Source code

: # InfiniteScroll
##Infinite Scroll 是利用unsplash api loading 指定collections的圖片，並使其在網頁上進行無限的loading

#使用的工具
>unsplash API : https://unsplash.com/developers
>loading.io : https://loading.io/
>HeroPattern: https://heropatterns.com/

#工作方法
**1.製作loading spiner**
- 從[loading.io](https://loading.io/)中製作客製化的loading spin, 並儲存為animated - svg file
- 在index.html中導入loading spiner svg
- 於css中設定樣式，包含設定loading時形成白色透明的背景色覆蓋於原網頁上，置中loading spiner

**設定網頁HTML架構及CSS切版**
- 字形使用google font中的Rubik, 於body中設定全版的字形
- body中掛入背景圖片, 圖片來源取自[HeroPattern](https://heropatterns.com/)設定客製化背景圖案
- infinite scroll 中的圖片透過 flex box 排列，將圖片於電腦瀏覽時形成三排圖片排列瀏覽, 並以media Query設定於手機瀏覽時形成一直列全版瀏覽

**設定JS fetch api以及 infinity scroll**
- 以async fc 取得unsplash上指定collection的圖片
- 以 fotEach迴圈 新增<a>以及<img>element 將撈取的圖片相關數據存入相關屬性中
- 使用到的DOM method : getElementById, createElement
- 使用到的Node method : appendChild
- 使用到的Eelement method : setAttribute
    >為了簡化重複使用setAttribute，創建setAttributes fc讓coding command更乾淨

---

TASK DETAILS. The answer should be one number, the count of lines in the data that include the string "https".

REPLY TO THE EXERCISE. 5